FIG. 5 shows the results of treatment of 5-aza-2'-deoxycytidine with ovarian cancer cell lines (OV-90, TOV-112D, TOV-21G, A2780, Caov-3, MDAH2774, OVCAR-3 ES-2 and SKOV- And the expression of CDC42EP2 gene was confirmed.
FIG. 6 shows the results of treatment of 5-aza-2'-deoxycytidine with ovarian cancer cell line (OV-90, TOV-112D, TOV-21G, A2780, A2780cis, MDAH2774, PA1, OVCAR-3, ES-2 and SKOV- And the expression of EFTUD1 gene was examined.
FIG. 7 shows the results of treatment of 5-aza-2'-deoxycytidine with ovarian cancer cell lines (OV-90, TOV-112D, TOV-21G, A2780, Caov-3, PA1, OVCAR-3, ES-2 and SKOV- And the expression of KCNE4 gene was confirmed.
8 shows the results of treatment of 5-aza-2'-deoxycytidine with ovarian cancer cell lines (OV-90, TOV-112D, A2780, Caov-3, MDAH2774, PA1, OVCAR-3, ES-2 and SKOV- The expression of MBNL2 gene was confirmed.
FIG. 9 is a graph showing the effect of 5-aza-2'-deoxycytidine (OV-90, TOV-112D, TOV- And the expression of MICAL2 gene was confirmed.
Fig. 10 is a graph showing the effect of 5-aza-2 'on ovarian cancer cell lines (OV-90, TOV-112D, TOV-21G, A2780, A2780cis, Caov-3, MDAH2774, PA1, OVCAR-3, ES- -deoxycytidine and the expression of PARP4 gene was confirmed.
Fig. 11 is a graph showing the activity of 5-aza-2'-deoxycytidine (OV-90, TOV-112D, TOV-21G, A2780, A2780cis, Caov-3, MDAH2774, OVCAR-3, ES-2 and SKOV- And the expression of SPSB1 gene was confirmed.
Fig. 12 is a graph showing the effect of 5-aza-2 'on the ovarian cancer cell lines (OV-90, TOV-112D, TOV-21G, A2780, A2780cis, Caov-3, MDAH2774, PA1, OVCAR-3, ES-2 and SKOV- -deoxycytidine, and the expression of SYCP2 gene was confirmed.

Hereinafter, the present invention will be described in detail with reference to examples. However, the following examples are illustrative of the present invention, and the present invention is not limited by the following examples.

Example  1. Cell culture

To determine the resistance of cisplatin to the anticancer drug, the following 11 ovarian cancer cell lines were used (Table 1). The cell lines were purchased from American Type Culture Collection (ATCC), SK-OV-3 and ES-2 cell lines were used for McCoy's 5a, PA-1 cells were used for MEM alpha, Caov- MCDB 105 and medium 199 (1: 1 mix), OVCAR-3, MDAH2774, A2780 and A2780cis cell lines were cultured in RPMI 1640 supplemented with 10% fetal bovine serum, 100 U / mL penicillin and 100 [mu] g / mL streptomycin.

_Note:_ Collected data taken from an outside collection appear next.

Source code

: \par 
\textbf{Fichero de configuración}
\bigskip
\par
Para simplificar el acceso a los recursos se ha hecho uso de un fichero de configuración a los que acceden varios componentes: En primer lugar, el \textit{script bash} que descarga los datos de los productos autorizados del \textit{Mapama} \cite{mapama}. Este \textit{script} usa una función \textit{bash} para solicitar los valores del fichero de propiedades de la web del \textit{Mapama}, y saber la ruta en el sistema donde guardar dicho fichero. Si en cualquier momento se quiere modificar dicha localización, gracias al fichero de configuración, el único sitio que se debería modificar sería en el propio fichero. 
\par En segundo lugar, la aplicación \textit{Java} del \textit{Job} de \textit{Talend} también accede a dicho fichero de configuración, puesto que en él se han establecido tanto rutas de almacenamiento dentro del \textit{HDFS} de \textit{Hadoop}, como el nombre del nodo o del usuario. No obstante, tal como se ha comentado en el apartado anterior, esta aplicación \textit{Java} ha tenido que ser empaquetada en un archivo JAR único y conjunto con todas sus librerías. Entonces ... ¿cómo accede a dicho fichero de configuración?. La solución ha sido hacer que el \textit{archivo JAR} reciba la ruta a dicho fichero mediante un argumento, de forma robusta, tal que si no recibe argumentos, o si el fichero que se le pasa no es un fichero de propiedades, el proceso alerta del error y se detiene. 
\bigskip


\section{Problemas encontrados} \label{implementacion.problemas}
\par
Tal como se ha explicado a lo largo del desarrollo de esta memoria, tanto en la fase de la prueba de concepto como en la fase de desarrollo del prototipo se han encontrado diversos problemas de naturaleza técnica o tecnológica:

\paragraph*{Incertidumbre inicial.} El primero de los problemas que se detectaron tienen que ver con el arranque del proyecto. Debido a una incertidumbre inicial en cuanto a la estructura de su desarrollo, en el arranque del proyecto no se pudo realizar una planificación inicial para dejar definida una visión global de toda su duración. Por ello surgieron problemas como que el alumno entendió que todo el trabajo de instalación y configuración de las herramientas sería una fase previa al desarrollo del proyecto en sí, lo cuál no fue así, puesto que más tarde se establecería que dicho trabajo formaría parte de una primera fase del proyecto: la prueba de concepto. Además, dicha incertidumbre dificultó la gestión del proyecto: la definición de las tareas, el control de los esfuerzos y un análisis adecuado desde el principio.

For the A2780cis cell line, 1 [mu] M cisplatin was added to the culture medium to maintain cisplatin resistance.

Cat. (cell) Cell line Cell-derived / related diseases morphology badge Badge availability HTB-77 SKOV-3 Derived from human / adenocarcinoma / metastatic state epithelial McCoy's 5a + 10% FBS + 1% P / S (REF) 16600-082 (Gibco) CRL-1978 ES-2 Human / carcinoma fibroblast McCoy's 5a + 10% FBS + 1% P / S (REF) 16600-082 (Gibco) CRL-1572 PA-1 Human / teratocarcinoma epithelial MEM alpha + 10% FBS + 1% P / S 41061-029 (Gibco) HTB-75 Caov-3 Human / adenocarcinoma epithelial DMEM (1.5 g / L sodium bicarbonate) + 10% FBS + 1% P / S LM001-51 (welgene) CRL-11730 TOV-21G Human / adenocarcinoma epithelial MCDB 105 (1.5 g / L sodium bicarbonate) & Medium 199 (2.2 g / L sodium bicarbonate) 1: 1 mix 11150-059 (Gibco, Medium 199) CRL-11731 TOV-112D Human / adenocarcinoma epithelial MCDB 105 (1.5 g / L sodium bicarbonate) & Medium 199 (2.2 g / L sodium bicarbonate) 1: 1 mix 11150-059 (Gibco, Medium 199) CRL-11732 OV-90 Human / plural epithelial MCDB 105 (1.5 g / L sodium bicarbonate) & Medium 199 (2.2 g / L sodium bicarbonate) 1: 1 mix 11150-059 (Gibco, Medium 199) HTB-161 OVCAR-3 Human / adenocarcinoma epithelial RPMI 1640 (25 mM HEPES) + 10% FBS + 1% P / S LM011-03 (welgene) CRL-10303 MDAH 2774 Human / adenocarcinoma mucinous RPMI 1640 (25 mM HEPES) + 10% FBS + 1% P / S LM011-03 (welgene) 93112519 A2780 (parent) Human / carcinoma epithelial RPMI 1640 (25 mM HEPES) + 10% FBS + 1% P / S LM011-03 (welgene) 93112517 A2780cis Human / carcinoma epithelial RPMI 1640 (25 mM HEPES) + 10% FBS + 1% P / S LM011-03 (welgene)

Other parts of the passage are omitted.